What needs to be done
Below are some records. Copy every line in them that holds "than".

Plain-text document sources
+---+
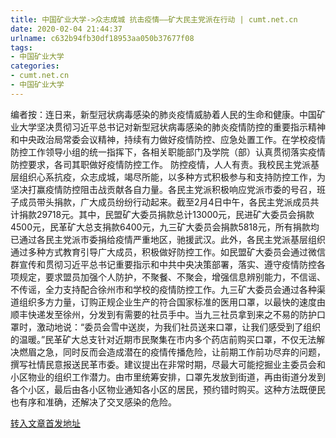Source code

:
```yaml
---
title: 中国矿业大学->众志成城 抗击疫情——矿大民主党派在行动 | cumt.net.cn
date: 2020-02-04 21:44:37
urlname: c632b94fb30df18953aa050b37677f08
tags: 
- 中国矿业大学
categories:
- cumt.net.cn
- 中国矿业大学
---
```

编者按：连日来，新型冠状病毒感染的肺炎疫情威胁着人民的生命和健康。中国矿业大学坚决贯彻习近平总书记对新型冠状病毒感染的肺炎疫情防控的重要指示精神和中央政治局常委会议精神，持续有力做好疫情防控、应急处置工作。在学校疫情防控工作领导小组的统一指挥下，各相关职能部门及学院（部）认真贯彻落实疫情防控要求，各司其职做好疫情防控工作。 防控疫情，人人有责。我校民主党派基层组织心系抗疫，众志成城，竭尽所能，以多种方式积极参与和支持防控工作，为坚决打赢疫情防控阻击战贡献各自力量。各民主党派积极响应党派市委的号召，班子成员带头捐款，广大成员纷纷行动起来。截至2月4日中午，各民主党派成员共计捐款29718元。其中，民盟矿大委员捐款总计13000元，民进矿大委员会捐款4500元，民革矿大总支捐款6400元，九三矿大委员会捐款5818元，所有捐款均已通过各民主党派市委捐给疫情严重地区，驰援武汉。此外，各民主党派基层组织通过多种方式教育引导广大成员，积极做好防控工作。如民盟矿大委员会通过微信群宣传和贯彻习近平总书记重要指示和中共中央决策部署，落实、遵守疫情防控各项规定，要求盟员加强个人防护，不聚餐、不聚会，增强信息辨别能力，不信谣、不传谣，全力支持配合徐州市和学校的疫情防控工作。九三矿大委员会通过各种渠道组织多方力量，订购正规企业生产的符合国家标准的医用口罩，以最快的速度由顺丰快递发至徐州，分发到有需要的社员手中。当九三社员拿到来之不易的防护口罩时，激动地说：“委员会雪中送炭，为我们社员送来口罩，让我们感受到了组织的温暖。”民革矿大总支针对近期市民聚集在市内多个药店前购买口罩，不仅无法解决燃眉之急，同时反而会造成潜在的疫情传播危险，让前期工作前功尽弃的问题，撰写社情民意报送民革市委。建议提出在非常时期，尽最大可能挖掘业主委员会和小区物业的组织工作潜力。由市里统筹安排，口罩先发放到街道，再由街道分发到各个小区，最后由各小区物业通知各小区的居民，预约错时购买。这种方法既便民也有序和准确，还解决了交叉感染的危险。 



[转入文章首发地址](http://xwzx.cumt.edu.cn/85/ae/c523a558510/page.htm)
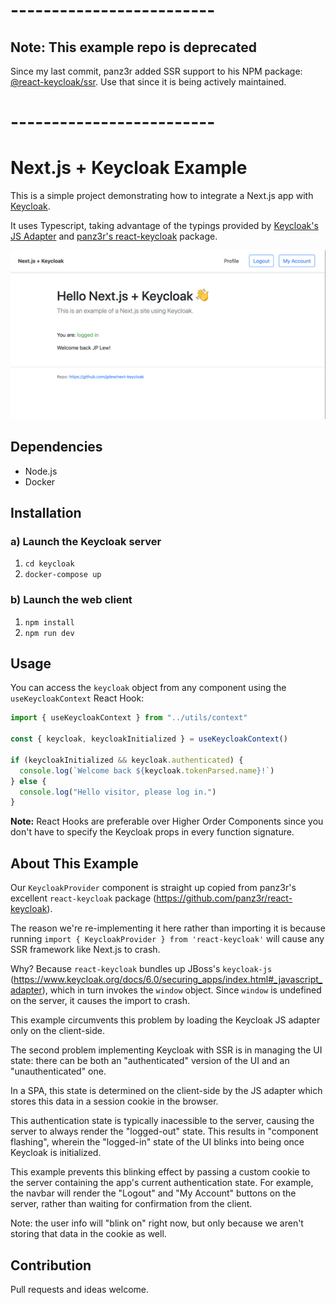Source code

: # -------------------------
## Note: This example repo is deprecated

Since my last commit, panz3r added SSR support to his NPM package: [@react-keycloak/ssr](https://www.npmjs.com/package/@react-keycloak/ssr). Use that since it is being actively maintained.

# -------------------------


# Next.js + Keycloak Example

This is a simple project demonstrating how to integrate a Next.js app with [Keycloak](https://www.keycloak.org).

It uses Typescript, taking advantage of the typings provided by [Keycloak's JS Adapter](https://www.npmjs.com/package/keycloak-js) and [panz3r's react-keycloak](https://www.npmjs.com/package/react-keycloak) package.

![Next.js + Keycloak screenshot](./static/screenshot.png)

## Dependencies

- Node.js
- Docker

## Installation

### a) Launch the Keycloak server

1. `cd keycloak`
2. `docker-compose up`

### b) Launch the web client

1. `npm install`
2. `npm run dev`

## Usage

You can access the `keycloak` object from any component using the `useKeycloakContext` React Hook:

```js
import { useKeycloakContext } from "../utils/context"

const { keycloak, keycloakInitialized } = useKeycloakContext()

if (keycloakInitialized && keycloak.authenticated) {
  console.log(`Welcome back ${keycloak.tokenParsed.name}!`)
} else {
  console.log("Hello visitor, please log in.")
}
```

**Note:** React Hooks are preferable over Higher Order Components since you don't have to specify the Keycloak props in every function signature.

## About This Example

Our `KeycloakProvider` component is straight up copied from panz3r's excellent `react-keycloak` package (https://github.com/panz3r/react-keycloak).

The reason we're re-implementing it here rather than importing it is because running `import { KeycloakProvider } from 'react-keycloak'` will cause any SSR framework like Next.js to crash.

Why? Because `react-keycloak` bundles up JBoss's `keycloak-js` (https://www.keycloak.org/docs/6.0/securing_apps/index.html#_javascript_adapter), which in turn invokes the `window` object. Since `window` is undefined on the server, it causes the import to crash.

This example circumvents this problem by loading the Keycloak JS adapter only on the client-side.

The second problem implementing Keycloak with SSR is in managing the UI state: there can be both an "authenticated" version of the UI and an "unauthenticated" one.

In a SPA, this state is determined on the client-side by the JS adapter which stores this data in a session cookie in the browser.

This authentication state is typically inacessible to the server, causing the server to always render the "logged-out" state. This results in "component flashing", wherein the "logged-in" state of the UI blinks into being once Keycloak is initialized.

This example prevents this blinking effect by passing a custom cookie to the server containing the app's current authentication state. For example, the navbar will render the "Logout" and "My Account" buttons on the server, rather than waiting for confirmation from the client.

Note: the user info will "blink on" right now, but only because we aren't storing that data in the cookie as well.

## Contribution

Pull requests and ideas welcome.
+---+
Output
The reason we're re-implementing it here rather than importing it is because running `import { KeycloakProvider } from 'react-keycloak'` will cause any SSR framework like Next.js to crash.
This example prevents this blinking effect by passing a custom cookie to the server containing the app's current authentication state. For example, the navbar will render the "Logout" and "My Account" buttons on the server, rather than waiting for confirmation from the client.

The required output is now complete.